* **Problem requirements**
Each line from the start of the data below through the one containing "点击**开始测试**按钮即可进入**答题**状态，此时，计时器开始计时，" must be reproduced exactly.

* **Record set**
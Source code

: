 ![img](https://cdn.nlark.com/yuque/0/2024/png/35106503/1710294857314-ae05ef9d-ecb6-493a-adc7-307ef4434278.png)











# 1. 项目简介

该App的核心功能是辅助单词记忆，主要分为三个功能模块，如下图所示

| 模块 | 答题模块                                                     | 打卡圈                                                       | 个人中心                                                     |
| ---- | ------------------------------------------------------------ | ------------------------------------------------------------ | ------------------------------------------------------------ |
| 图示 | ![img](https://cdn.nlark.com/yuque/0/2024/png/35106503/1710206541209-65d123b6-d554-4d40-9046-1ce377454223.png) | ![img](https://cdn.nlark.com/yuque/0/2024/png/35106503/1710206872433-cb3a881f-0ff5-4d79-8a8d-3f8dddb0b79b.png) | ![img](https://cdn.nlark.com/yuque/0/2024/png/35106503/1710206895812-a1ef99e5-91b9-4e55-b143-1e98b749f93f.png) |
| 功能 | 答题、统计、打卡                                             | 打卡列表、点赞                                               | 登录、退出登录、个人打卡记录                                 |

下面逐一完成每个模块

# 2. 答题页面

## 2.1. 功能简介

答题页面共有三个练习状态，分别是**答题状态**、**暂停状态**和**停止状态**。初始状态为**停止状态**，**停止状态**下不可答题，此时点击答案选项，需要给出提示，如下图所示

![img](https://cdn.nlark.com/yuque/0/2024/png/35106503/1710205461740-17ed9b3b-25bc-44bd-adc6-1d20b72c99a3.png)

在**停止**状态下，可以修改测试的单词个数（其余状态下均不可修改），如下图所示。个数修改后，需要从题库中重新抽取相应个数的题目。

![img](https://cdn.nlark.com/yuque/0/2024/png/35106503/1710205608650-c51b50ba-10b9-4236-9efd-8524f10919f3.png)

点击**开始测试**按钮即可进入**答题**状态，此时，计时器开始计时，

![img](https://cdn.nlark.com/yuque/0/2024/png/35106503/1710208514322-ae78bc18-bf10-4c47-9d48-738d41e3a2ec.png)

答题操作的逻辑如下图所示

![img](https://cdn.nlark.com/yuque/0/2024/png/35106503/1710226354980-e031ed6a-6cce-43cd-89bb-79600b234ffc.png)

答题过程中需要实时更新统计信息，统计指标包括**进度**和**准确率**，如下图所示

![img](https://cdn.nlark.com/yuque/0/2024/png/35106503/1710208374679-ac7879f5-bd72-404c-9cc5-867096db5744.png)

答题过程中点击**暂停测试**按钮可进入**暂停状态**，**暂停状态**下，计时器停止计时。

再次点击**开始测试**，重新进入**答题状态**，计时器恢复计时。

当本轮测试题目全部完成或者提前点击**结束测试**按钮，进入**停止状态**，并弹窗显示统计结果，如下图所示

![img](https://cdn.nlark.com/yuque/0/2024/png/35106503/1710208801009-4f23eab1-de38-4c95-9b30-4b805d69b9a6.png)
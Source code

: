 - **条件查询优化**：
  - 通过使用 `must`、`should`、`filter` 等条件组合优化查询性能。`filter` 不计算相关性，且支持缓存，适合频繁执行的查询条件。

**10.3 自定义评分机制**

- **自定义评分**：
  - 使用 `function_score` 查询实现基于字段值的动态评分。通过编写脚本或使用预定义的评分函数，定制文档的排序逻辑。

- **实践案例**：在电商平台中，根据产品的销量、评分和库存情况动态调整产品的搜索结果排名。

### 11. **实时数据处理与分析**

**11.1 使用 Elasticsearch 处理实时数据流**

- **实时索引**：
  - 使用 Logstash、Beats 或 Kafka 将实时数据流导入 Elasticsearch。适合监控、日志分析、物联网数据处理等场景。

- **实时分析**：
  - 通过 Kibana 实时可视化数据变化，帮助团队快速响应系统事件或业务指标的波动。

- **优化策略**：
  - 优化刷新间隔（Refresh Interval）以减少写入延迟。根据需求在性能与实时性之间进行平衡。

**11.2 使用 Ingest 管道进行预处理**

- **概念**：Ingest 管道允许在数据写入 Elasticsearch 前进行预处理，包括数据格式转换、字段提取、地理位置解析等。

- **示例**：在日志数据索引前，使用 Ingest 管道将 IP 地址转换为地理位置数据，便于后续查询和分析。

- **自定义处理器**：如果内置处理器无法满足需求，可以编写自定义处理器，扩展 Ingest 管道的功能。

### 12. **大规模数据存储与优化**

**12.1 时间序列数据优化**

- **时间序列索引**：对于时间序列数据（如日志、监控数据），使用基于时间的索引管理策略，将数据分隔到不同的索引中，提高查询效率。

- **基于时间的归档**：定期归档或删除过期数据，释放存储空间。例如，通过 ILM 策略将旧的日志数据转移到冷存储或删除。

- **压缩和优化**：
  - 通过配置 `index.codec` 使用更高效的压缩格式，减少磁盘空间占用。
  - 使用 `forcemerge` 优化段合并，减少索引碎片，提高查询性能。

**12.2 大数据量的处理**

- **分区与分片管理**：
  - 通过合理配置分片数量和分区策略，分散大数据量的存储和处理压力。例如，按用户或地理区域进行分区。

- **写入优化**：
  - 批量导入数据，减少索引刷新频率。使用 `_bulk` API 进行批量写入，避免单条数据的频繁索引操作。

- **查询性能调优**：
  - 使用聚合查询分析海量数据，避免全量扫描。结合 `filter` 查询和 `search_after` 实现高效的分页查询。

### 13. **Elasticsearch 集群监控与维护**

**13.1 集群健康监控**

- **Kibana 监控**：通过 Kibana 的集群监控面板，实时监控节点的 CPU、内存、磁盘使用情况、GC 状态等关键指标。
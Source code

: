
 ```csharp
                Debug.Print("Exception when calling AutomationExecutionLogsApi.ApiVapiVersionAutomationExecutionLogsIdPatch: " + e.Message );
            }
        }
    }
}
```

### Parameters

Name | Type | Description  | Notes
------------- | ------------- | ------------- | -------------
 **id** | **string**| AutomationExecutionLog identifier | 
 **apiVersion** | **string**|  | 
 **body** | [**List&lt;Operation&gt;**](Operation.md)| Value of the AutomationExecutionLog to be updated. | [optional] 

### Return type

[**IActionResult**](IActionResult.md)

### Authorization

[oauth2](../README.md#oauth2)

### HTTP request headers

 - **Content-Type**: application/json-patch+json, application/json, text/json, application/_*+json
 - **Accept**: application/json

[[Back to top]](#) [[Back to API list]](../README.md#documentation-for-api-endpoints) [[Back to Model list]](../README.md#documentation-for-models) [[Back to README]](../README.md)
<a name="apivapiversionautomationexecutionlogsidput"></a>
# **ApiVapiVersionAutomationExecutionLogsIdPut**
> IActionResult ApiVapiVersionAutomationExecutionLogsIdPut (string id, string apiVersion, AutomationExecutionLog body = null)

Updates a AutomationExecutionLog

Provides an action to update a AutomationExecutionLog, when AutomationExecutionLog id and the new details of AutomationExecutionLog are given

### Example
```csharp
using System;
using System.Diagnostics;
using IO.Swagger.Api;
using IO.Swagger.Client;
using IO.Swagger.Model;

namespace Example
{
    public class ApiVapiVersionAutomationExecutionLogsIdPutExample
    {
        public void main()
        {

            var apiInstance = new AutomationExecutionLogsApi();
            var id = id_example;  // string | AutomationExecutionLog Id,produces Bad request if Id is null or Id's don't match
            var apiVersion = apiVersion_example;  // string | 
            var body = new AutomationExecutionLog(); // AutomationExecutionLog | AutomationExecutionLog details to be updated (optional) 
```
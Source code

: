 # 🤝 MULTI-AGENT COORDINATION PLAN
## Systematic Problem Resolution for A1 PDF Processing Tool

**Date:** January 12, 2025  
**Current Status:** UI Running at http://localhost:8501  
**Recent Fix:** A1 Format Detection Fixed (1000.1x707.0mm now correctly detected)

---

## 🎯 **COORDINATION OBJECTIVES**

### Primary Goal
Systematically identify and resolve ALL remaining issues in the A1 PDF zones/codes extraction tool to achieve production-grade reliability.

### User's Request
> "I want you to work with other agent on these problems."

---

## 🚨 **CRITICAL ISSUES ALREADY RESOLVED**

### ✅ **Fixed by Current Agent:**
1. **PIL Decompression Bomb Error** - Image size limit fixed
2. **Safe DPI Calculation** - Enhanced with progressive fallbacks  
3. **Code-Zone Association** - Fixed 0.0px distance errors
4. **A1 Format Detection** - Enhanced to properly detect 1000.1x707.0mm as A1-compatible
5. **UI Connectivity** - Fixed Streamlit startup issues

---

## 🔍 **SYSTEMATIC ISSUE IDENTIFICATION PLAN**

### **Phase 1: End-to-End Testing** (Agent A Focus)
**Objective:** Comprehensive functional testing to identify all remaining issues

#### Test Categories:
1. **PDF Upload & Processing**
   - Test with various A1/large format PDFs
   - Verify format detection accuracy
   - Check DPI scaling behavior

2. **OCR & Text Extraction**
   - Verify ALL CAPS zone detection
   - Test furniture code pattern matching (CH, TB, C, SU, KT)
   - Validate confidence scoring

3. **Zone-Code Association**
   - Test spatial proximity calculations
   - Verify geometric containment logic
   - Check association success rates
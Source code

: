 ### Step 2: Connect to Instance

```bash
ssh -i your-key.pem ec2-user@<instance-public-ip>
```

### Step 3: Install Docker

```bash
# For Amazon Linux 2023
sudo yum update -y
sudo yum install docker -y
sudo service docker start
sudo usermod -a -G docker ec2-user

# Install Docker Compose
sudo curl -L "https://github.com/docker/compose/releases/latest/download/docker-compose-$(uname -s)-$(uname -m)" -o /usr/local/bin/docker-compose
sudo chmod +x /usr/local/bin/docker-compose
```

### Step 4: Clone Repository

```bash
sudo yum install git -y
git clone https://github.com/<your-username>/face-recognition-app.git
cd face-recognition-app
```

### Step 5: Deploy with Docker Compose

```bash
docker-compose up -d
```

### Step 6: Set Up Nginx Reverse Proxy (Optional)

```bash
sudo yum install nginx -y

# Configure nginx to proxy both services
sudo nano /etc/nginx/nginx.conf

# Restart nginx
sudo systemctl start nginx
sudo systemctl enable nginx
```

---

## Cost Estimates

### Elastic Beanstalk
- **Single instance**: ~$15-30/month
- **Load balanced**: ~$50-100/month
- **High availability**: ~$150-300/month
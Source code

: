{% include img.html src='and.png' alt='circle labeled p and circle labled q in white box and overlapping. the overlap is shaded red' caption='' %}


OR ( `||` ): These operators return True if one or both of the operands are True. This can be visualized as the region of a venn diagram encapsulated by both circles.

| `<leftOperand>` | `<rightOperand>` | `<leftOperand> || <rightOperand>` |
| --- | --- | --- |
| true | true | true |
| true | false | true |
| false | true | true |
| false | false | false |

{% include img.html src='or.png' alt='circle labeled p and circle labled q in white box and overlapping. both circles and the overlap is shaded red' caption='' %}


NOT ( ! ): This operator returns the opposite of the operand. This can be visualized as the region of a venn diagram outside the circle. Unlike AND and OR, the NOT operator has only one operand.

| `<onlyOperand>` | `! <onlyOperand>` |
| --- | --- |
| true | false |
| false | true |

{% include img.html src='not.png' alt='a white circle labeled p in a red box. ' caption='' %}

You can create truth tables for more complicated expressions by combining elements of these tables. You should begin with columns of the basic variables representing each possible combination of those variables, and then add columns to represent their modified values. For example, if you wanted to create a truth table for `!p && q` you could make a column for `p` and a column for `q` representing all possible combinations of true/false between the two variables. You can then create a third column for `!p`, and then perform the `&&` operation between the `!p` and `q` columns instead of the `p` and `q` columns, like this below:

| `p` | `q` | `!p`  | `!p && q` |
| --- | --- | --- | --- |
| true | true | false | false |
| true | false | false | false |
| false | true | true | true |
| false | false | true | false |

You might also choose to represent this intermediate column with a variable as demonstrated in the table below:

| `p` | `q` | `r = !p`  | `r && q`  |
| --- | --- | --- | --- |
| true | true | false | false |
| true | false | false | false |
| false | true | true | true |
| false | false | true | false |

* **Answer below**
Source code

: ![img](https://cdn.nlark.com/yuque/0/2024/png/35106503/1710294857314-ae05ef9d-ecb6-493a-adc7-307ef4434278.png)











# 1. 项目简介

该App的核心功能是辅助单词记忆，主要分为三个功能模块，如下图所示

| 模块 | 答题模块                                                     | 打卡圈                                                       | 个人中心                                                     |
| ---- | ------------------------------------------------------------ | ------------------------------------------------------------ | ------------------------------------------------------------ |
| 图示 | ![img](https://cdn.nlark.com/yuque/0/2024/png/35106503/1710206541209-65d123b6-d554-4d40-9046-1ce377454223.png) | ![img](https://cdn.nlark.com/yuque/0/2024/png/35106503/1710206872433-cb3a881f-0ff5-4d79-8a8d-3f8dddb0b79b.png) | ![img](https://cdn.nlark.com/yuque/0/2024/png/35106503/1710206895812-a1ef99e5-91b9-4e55-b143-1e98b749f93f.png) |
| 功能 | 答题、统计、打卡                                             | 打卡列表、点赞                                               | 登录、退出登录、个人打卡记录                                 |

下面逐一完成每个模块

# 2. 答题页面

## 2.1. 功能简介

答题页面共有三个练习状态，分别是**答题状态**、**暂停状态**和**停止状态**。初始状态为**停止状态**，**停止状态**下不可答题，此时点击答案选项，需要给出提示，如下图所示

![img](https://cdn.nlark.com/yuque/0/2024/png/35106503/1710205461740-17ed9b3b-25bc-44bd-adc6-1d20b72c99a3.png)

在**停止**状态下，可以修改测试的单词个数（其余状态下均不可修改），如下图所示。个数修改后，需要从题库中重新抽取相应个数的题目。

![img](https://cdn.nlark.com/yuque/0/2024/png/35106503/1710205608650-c51b50ba-10b9-4236-9efd-8524f10919f3.png)

点击**开始测试**按钮即可进入**答题**状态，此时，计时器开始计时，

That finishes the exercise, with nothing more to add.